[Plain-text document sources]
· · · ·

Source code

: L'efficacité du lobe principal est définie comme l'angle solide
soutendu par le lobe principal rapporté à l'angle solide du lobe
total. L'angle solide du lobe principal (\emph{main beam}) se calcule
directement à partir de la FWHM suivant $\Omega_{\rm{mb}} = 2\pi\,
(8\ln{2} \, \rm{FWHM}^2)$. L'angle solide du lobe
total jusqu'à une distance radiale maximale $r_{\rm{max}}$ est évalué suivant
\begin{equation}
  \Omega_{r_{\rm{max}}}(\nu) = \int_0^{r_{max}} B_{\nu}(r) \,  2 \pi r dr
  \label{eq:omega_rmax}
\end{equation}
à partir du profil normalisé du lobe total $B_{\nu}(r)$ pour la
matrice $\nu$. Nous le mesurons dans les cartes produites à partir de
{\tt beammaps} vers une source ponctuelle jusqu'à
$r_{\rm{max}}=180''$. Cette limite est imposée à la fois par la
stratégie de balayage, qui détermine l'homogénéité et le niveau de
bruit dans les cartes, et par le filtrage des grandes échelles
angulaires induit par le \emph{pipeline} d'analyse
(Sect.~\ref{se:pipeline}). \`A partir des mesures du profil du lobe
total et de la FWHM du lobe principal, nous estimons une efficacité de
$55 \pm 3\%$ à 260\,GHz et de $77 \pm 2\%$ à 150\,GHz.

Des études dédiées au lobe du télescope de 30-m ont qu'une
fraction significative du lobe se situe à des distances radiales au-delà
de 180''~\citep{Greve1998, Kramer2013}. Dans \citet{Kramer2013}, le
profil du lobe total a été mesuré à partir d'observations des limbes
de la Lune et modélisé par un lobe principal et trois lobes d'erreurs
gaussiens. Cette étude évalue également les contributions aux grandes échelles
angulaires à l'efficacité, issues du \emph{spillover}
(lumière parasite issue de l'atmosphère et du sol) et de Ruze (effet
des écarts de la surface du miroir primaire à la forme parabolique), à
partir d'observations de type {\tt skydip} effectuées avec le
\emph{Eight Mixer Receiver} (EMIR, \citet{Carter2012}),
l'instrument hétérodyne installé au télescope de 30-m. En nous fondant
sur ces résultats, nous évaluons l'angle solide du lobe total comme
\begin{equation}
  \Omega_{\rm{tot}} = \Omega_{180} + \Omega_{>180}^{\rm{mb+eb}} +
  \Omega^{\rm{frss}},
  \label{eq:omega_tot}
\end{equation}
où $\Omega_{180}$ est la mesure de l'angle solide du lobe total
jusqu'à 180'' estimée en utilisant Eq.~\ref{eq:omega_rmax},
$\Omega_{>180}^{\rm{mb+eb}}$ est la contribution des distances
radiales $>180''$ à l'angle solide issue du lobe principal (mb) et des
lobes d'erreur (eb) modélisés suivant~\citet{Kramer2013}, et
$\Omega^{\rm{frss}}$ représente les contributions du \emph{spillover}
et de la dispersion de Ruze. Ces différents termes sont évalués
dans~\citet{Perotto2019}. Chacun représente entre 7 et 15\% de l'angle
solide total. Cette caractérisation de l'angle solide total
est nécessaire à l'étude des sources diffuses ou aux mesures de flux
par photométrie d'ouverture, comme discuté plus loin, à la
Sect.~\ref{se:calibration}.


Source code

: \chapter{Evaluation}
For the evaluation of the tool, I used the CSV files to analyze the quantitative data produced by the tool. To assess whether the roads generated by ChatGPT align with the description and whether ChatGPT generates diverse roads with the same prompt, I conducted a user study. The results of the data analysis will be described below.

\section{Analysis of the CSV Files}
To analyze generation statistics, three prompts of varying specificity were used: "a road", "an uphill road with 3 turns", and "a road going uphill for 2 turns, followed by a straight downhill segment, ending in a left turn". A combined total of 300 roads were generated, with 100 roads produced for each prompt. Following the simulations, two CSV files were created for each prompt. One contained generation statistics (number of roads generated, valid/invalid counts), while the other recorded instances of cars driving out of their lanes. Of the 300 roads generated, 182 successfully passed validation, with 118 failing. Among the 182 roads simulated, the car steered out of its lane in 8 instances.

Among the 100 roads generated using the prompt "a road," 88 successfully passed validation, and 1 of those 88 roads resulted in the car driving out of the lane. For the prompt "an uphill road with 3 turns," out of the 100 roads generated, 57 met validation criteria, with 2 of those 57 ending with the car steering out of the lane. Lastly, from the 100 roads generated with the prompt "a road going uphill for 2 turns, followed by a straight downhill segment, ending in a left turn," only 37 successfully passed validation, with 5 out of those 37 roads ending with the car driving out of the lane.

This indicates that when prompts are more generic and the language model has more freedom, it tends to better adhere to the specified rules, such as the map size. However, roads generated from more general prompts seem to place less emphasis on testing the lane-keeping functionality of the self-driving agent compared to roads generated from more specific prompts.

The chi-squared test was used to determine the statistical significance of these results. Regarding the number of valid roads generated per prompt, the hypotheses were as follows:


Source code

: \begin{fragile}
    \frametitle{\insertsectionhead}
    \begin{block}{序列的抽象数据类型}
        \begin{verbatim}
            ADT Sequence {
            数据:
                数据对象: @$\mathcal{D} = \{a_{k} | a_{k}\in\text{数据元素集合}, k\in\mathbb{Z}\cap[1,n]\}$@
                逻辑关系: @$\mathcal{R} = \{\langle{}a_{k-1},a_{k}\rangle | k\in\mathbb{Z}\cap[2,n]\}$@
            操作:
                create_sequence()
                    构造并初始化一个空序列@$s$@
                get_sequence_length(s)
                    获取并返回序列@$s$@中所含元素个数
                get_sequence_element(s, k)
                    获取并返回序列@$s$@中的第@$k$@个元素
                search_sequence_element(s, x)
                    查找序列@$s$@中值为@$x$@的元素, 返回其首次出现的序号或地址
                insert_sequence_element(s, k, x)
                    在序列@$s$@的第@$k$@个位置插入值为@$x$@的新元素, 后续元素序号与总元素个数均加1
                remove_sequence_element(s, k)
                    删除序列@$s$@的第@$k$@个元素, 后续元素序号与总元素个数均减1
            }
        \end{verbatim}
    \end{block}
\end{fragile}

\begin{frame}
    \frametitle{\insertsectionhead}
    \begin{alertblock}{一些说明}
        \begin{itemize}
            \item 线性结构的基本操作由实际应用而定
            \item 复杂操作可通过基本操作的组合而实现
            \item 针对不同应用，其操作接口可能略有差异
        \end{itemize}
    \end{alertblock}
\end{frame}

· · · ·

EXERCISE DESCRIPTION: Could you set down each entry above word for word?

ANSWER BELOW:
Source code

: L'efficacité du lobe principal est définie comme l'angle solide
soutendu par le lobe principal rapporté à l'angle solide du lobe
total. L'angle solide du lobe principal (\emph{main beam}) se calcule
directement à partir de la FWHM suivant $\Omega_{\rm{mb}} = 2\pi\,
(8\ln{2} \, \rm{FWHM}^2)$. L'angle solide du lobe
total jusqu'à une distance radiale maximale $r_{\rm{max}}$ est évalué suivant
\begin{equation}
  \Omega_{r_{\rm{max}}}(\nu) = \int_0^{r_{max}} B_{\nu}(r) \,  2 \pi r dr
  \label{eq:omega_rmax}
\end{equation}
à partir du profil normalisé du lobe total $B_{\nu}(r)$ pour la
matrice $\nu$. Nous le mesurons dans les cartes produites à partir de
{\tt beammaps} vers une source ponctuelle jusqu'à
$r_{\rm{max}}=180''$. Cette limite est imposée à la fois par la
stratégie de balayage, qui détermine l'homogénéité et le niveau de
bruit dans les cartes, et par le filtrage des grandes échelles
angulaires induit par le \emph{pipeline} d'analyse
(Sect.~\ref{se:pipeline}). \`A partir des mesures du profil du lobe
total et de la FWHM du lobe principal, nous estimons une efficacité de
$55 \pm 3\%$ à 260\,GHz et de $77 \pm 2\%$ à 150\,GHz.

Des études dédiées au lobe du télescope de 30-m ont qu'une
fraction significative du lobe se situe à des distances radiales au-delà
de 180''~\citep{Greve1998, Kramer2013}. Dans \citet{Kramer2013}, le
profil du lobe total a été mesuré à partir d'observations des limbes
de la Lune et modélisé par un lobe principal et trois lobes d'erreurs
gaussiens. Cette étude évalue également les contributions aux grandes échelles
angulaires à l'efficacité, issues du \emph{spillover}
(lumière parasite issue de l'atmosphère et du sol) et de Ruze (effet
des écarts de la surface du miroir primaire à la forme parabolique), à
partir d'observations de type {\tt skydip} effectuées avec le
\emph{Eight Mixer Receiver} (EMIR, \citet{Carter2012}),
l'instrument hétérodyne installé au télescope de 30-m. En nous fondant
sur ces résultats, nous évaluons l'angle solide du lobe total comme
\begin{equation}
  \Omega_{\rm{tot}} = \Omega_{180} + \Omega_{>180}^{\rm{mb+eb}} +
  \Omega^{\rm{frss}},
  \label{eq:omega_tot}
\end{equation}
où $\Omega_{180}$ est la mesure de l'angle solide du lobe total
jusqu'à 180'' estimée en utilisant Eq.~\ref{eq:omega_rmax},
$\Omega_{>180}^{\rm{mb+eb}}$ est la contribution des distances
radiales $>180''$ à l'angle solide issue du lobe principal (mb) et des
lobes d'erreur (eb) modélisés suivant~\citet{Kramer2013}, et
$\Omega^{\rm{frss}}$ représente les contributions du \emph{spillover}
et de la dispersion de Ruze. Ces différents termes sont évalués
dans~\citet{Perotto2019}. Chacun représente entre 7 et 15\% de l'angle
solide total. Cette caractérisation de l'angle solide total
est nécessaire à l'étude des sources diffuses ou aux mesures de flux
par photométrie d'ouverture, comme discuté plus loin, à la
Sect.~\ref{se:calibration}.


Source code

: \chapter{Evaluation}
For the evaluation of the tool, I used the CSV files to analyze the quantitative data produced by the tool. To assess whether the roads generated by ChatGPT align with the description and whether ChatGPT generates diverse roads with the same prompt, I conducted a user study. The results of the data analysis will be described below.

\section{Analysis of the CSV Files}
To analyze generation statistics, three prompts of varying specificity were used: "a road", "an uphill road with 3 turns", and "a road going uphill for 2 turns, followed by a straight downhill segment, ending in a left turn". A combined total of 300 roads were generated, with 100 roads produced for each prompt. Following the simulations, two CSV files were created for each prompt. One contained generation statistics (number of roads generated, valid/invalid counts), while the other recorded instances of cars driving out of their lanes. Of the 300 roads generated, 182 successfully passed validation, with 118 failing. Among the 182 roads simulated, the car steered out of its lane in 8 instances.

Among the 100 roads generated using the prompt "a road," 88 successfully passed validation, and 1 of those 88 roads resulted in the car driving out of the lane. For the prompt "an uphill road with 3 turns," out of the 100 roads generated, 57 met validation criteria, with 2 of those 57 ending with the car steering out of the lane. Lastly, from the 100 roads generated with the prompt "a road going uphill for 2 turns, followed by a straight downhill segment, ending in a left turn," only 37 successfully passed validation, with 5 out of those 37 roads ending with the car driving out of the lane.

This indicates that when prompts are more generic and the language model has more freedom, it tends to better adhere to the specified rules, such as the map size. However, roads generated from more general prompts seem to place less emphasis on testing the lane-keeping functionality of the self-driving agent compared to roads generated from more specific prompts.

The chi-squared test was used to determine the statistical significance of these results. Regarding the number of valid roads generated per prompt, the hypotheses were as follows:


Source code

: \begin{fragile}
    \frametitle{\insertsectionhead}
    \begin{block}{序列的抽象数据类型}
        \begin{verbatim}
            ADT Sequence {
            数据:
                数据对象: @$\mathcal{D} = \{a_{k} | a_{k}\in\text{数据元素集合}, k\in\mathbb{Z}\cap[1,n]\}$@
                逻辑关系: @$\mathcal{R} = \{\langle{}a_{k-1},a_{k}\rangle | k\in\mathbb{Z}\cap[2,n]\}$@
            操作:
                create_sequence()
                    构造并初始化一个空序列@$s$@
                get_sequence_length(s)
                    获取并返回序列@$s$@中所含元素个数
                get_sequence_element(s, k)
                    获取并返回序列@$s$@中的第@$k$@个元素
                search_sequence_element(s, x)
                    查找序列@$s$@中值为@$x$@的元素, 返回其首次出现的序号或地址
                insert_sequence_element(s, k, x)
                    在序列@$s$@的第@$k$@个位置插入值为@$x$@的新元素, 后续元素序号与总元素个数均加1
                remove_sequence_element(s, k)
                    删除序列@$s$@的第@$k$@个元素, 后续元素序号与总元素个数均减1
            }
        \end{verbatim}
    \end{block}
\end{fragile}

\begin{frame}
    \frametitle{\insertsectionhead}
    \begin{alertblock}{一些说明}
        \begin{itemize}
            \item 线性结构的基本操作由实际应用而定
            \item 复杂操作可通过基本操作的组合而实现
            \item 针对不同应用，其操作接口可能略有差异
        \end{itemize}
    \end{alertblock}
\end{frame}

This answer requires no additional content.